# Should 2.5 year old have friends?



## camahdavi (Nov 3, 2007)

My DD is close to 2.5 years old and I'm a bit worried that she's lonely. The situation is that I've been at home (and her father works from home) since she was born. We were living abroad for her first year and now in her second year we have moved to a new town in a new part of the country where we don't know anyone, except my SIL.

I take my DD to baby play groups about 4 times a week, more depending on the weather ect. So she's getting about 7 hours of contact a week with groups of children, but as we don't know anyone closely yet in the area we rarely go to one-on-one play dates. I've noticed that at the playgroups she rarely 'connects' with the other kids but on the rare times when she does, she is very engaged and excited about the prospect.

This might sounds like an odd concern, it's not that I want her to have a social calendar and a phonebook of little toddler friends, I just feel that other little children I see at these playgroups seem to sort of be 'friends' whereas I get the distinct impression that my DD is an outsider and she is eager to have that sort of connection with children her age.

Oh and the last two times I've seen my parents (who live abroad) they've asked me if my DD was lonely - they got the impression that she was very solitary, even though she is a very happy child.

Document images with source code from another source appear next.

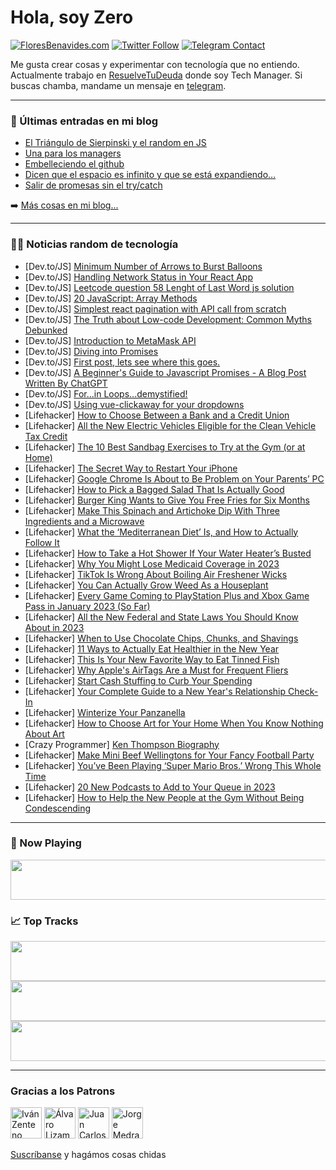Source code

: # Hola, soy Zero

[![FloresBenavides.com](https://img.shields.io/website?down_message=oops&label=MiBlog&style=for-the-badge&up_message=online&url=https%3A%2F%2Ffloresbenavides.com)](https://floresbenavides.com) [![Twitter Follow](https://img.shields.io/twitter/follow/ZeroDragon?color=%231DA1F2&label=Follow&logo=twitter&logoColor=ffffff&style=for-the-badge)](https://twitter.com/zerodragon) [![Telegram Contact](https://img.shields.io/badge/escr%C3%ADbeme-ZeroDragon-%2326A5E4?style=for-the-badge&logo=telegram)](https://t.me/zerodragon)

Me gusta crear cosas y experimentar con tecnología que no entiendo.
Actualmente trabajo en [ResuelveTuDeuda](http://github.com/resuelve) donde soy Tech Manager.
Si buscas chamba, mandame un mensaje en [telegram](https://t.me/zerodragon).

---

### 📕 Últimas entradas en mi blog
<!-- BLOG-POST-LIST:START -->
- [El Triángulo de Sierpinski y el random en JS](https://floresbenavides.com/el-triangulo-de-sierpinski-y-el-random-en-js/)
- [Una para los managers](https://floresbenavides.com/una-para-los-managers/)
- [Embelleciendo el github](https://floresbenavides.com/embelleciendo-el-github/)
- [Dicen que el espacio es infinito y que se está expandiendo…](https://floresbenavides.com/dicen-que-el-espacio-es-infinito-y-que-se-esta-expandiendo/)
- [Salir de promesas sin el try/catch](https://floresbenavides.com/salir-de-promesas-sin-el-try-catch/)
<!-- BLOG-POST-LIST:END -->

➡️ [Más cosas en mi blog...](https://floresbenavides.com)

---

### 👨‍💻 Noticias random de tecnología
<!-- TECH-POSTS:START -->
- [Dev.to/JS] [Minimum Number of Arrows to Burst Balloons](https://dev.to/zeeshanali0704/minimum-number-of-arrows-to-burst-balloons-1130)
- [Dev.to/JS] [Handling Network Status in Your React App](https://dev.to/thelamina/handling-network-status-in-your-react-app-4222)
- [Dev.to/JS] [Leetcode question 58 Lenght of Last Word js solution](https://dev.to/bhendi/leetcode-question-58-lenght-of-last-word-js-solution-5h5i)
- [Dev.to/JS] [20 JavaScript: Array Methods](https://dev.to/kalhong90s/20-javascript-array-methods-276j)
- [Dev.to/JS] [Simplest react pagination with API call from scratch](https://dev.to/slimpython/simplest-react-pagination-with-api-call-from-scratch-8nd)
- [Dev.to/JS] [The Truth about Low-code Development: Common Myths Debunked](https://dev.to/hellenwrites19/the-truth-about-low-code-development-common-myths-debunked-4o9j)
- [Dev.to/JS] [Introduction to MetaMask API](https://dev.to/metamask/introduction-to-metamask-api-1c37)
- [Dev.to/JS] [Diving into Promises](https://dev.to/ryan_pierce/diving-into-promises-5gjn)
- [Dev.to/JS] [First post, lets see where this goes.](https://dev.to/taptapyap/first-post-lets-see-where-this-goes-429o)
- [Dev.to/JS] [A Beginner&#39;s Guide to Javascript Promises - A Blog Post Written By ChatGPT](https://dev.to/camskithedev/a-beginners-guide-to-javascript-promises-a-blog-post-written-by-chatgpt-3p6a)
- [Dev.to/JS] [For...in Loops...demystified!](https://dev.to/greenteaisgreat/forin-loopsdemystified-446l)
- [Dev.to/JS] [Using vue-clickaway for your dropdowns](https://dev.to/ayoazeez26/using-vue-clickaway-for-your-dropdowns-3lkb)
- [Lifehacker] [How to Choose Between a Bank and a Credit Union](https://lifehacker.com/how-to-choose-between-a-bank-and-a-credit-union-1849950399)
- [Lifehacker] [All the New Electric Vehicles Eligible for the Clean Vehicle Tax Credit](https://lifehacker.com/all-the-new-electric-vehicles-eligible-for-the-clean-ve-1849950515)
- [Lifehacker] [The 10 Best Sandbag Exercises to Try at the Gym &lpar;or at Home&rpar;](https://lifehacker.com/the-10-best-sandbag-exercises-to-try-at-the-gym-or-at-1849950563)
- [Lifehacker] [The Secret Way to Restart Your iPhone](https://lifehacker.com/the-secret-way-to-restart-your-iphone-1849950169)
- [Lifehacker] [Google Chrome Is About to Be Problem on Your Parents’ PC](https://lifehacker.com/google-chrome-is-about-to-be-problem-on-your-parents-p-1849949009)
- [Lifehacker] [How to Pick a Bagged Salad That Is Actually Good](https://lifehacker.com/how-to-pick-a-bagged-salad-that-is-actually-good-1849949525)
- [Lifehacker] [Burger King Wants to Give You Free Fries for Six Months](https://lifehacker.com/burger-king-wants-to-give-you-free-fries-for-six-months-1849949487)
- [Lifehacker] [Make This Spinach and Artichoke Dip With Three Ingredients and a Microwave](https://lifehacker.com/make-this-spinach-and-artichoke-dip-with-three-ingredie-1849949518)
- [Lifehacker] [What the ‘Mediterranean Diet’ Is, and How to Actually Follow It](https://lifehacker.com/wtf-even-is-the-mediterranean-diet-1849948645)
- [Lifehacker] [How to Take a Hot Shower If Your Water Heater’s Busted](https://lifehacker.com/how-to-take-a-hot-shower-if-your-water-heater-s-busted-1849949148)
- [Lifehacker] [Why You Might Lose Medicaid Coverage in 2023](https://lifehacker.com/why-you-might-lose-medicaid-coverage-in-2023-1849948935)
- [Lifehacker] [TikTok Is Wrong About Boiling Air Freshener Wicks](https://lifehacker.com/tiktok-is-wrong-about-boiling-air-freshener-wicks-1849948436)
- [Lifehacker] [You Can Actually Grow Weed As a Houseplant](https://lifehacker.com/you-can-actually-grow-weed-as-a-houseplant-1849948405)
- [Lifehacker] [Every Game Coming to PlayStation Plus and Xbox Game Pass in January 2023 &lpar;So Far&rpar;](https://lifehacker.com/every-game-coming-to-playstation-plus-and-xbox-game-pas-1849946592)
- [Lifehacker] [All the New Federal and State Laws You Should Know About in 2023](https://lifehacker.com/all-the-new-federal-and-state-laws-you-should-know-abou-1849947186)
- [Lifehacker] [When to Use Chocolate Chips, Chunks, and Shavings](https://lifehacker.com/when-to-use-chocolate-chips-chunks-and-shavings-1849946405)
- [Lifehacker] [11 Ways to Actually Eat Healthier in the New Year](https://lifehacker.com/11-ways-to-actually-eat-healthier-in-the-new-year-1849946165)
- [Lifehacker] [This Is Your New Favorite Way to Eat Tinned Fish](https://lifehacker.com/this-is-your-new-favorite-way-to-eat-tinned-fish-1849945786)
- [Lifehacker] [Why Apple&#39;s AirTags Are a Must for Frequent Fliers](https://lifehacker.com/the-best-way-to-track-your-luggage-on-your-next-flight-1849945825)
- [Lifehacker] [Start Cash Stuffing to Curb Your Spending](https://lifehacker.com/start-cash-stuffing-to-curb-your-spending-1849945750)
- [Lifehacker] [Your Complete Guide to a New Year&#39;s Relationship Check-In](https://lifehacker.com/your-complete-guide-to-a-new-years-relationship-check-i-1849945083)
- [Lifehacker] [Winterize Your Panzanella](https://lifehacker.com/winterize-your-panzanella-1849945154)
- [Lifehacker] [How to Choose Art for Your Home When You Know Nothing About Art](https://lifehacker.com/how-to-choose-art-for-your-home-when-you-know-nothing-a-1849912711)
- [Crazy Programmer] [Ken Thompson Biography](https://www.thecrazyprogrammer.com/2023/01/ken-thompson-biography.html)
- [Lifehacker] [Make Mini Beef Wellingtons for Your Fancy Football Party](https://lifehacker.com/make-mini-beef-wellingtons-for-your-fancy-football-part-1849944627)
- [Lifehacker] [You’ve Been Playing ‘Super Mario Bros.’ Wrong This Whole Time](https://lifehacker.com/you-ve-been-playing-super-mario-bros-wrong-this-whol-1849944297)
- [Lifehacker] [20 New Podcasts to Add to Your Queue in 2023](https://lifehacker.com/20-new-podcasts-to-add-to-your-queue-in-2023-1849914950)
- [Lifehacker] [How to Help the New People at the Gym Without Being Condescending](https://lifehacker.com/how-to-help-the-new-people-at-the-gym-without-being-con-1849944396)<!-- TECH-POSTS:END -->

---

### 🎵 Now Playing
<a href="https://spotify-now-playing-dun.vercel.app/now-playing?open"><img src="https://spotify-now-playing-dun.vercel.app/now-playing" width="540" height="64"></a>

### 📈 Top Tracks
<a href="https://spotify-now-playing-dun.vercel.app/top-tracks?i=1&open"><img src="https://spotify-now-playing-dun.vercel.app/top-tracks?i=1" width="540" height="64"></a>
<a href="https://spotify-now-playing-dun.vercel.app/top-tracks?i=2&open"><img src="https://spotify-now-playing-dun.vercel.app/top-tracks?i=2" width="540" height="64"></a>
<a href="https://spotify-now-playing-dun.vercel.app/top-tracks?i=3&open"><img src="https://spotify-now-playing-dun.vercel.app/top-tracks?i=3" width="540" height="64"></a>

---

### Gracias a los Patrons
[<img src="https://avatars.githubusercontent.com/u/243380?v=4" alt="Iván Zenteno" width="50px">](https://github.com/k001) [<img src="https://avatars.githubusercontent.com/u/19955639?v=4" alt="Álvaro Lizama" width="50px">](https://github.com/alvarolizama) [<img src="https://avatars.githubusercontent.com/u/2718753?v=4" alt="Juan Carlos Ruiz" width="50px">](https://github.com/JuanCrg90) [<img src="https://avatars.githubusercontent.com/u/37025?v=4" alt="Jorge Medrano" width="50px">](https://github.com/h1pp1e) 

[Suscríbanse](https://www.patreon.com/zerodragon) y hagámos cosas chidas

Also before we moved here she had made definitely made 'friends' with a little girl of the same age whom she saw about 3 times a week for playdates. Even though she hasn't seen her in about 5 months, she still will mention her ect.

I guess my questions are do other people's children's of this age (2-3 years old) have friends? Do they get lonely ect? Do I sound like I'm way too concerened about something that's completely normal?

Thanks!


----------



## greenemami (Nov 1, 2007)

My dd just turned two. We have a group of four moms who I see regularly (about once a week), and their kids are 2.5, 2, and 22 months. Dd talks about these friends several times a week. However, when we all get together, I wouldn't say that they actually play "together" all that much. They interact, yes, but they are still in the parallel stage rather than any kind of cooperative play. I think they are all friends b/c the mom's are friends. We also do storytime and a swim class once a week, but neither I nor dd are friends with any of those moms/kids. (we chat, but don't hang out with them, I mean). I think dd has her mommy for her best friend (














and that is fine by her for now! I think in the next couple of years, we can expect them to develop more of a friendship, but if your dd is happy, I wouldn't worry about it. Also, it could just be her personality-I am a total loner and find it really hard to make deep connections with people-always have, especially as a kid. This is the first time in my life that I feel like I have a "real" friends.


----------



## ecoteat (Mar 3, 2006)

At that age kids play near each other more than they play with each other. I think the fact that she is out interacting with other kids several times a week is great.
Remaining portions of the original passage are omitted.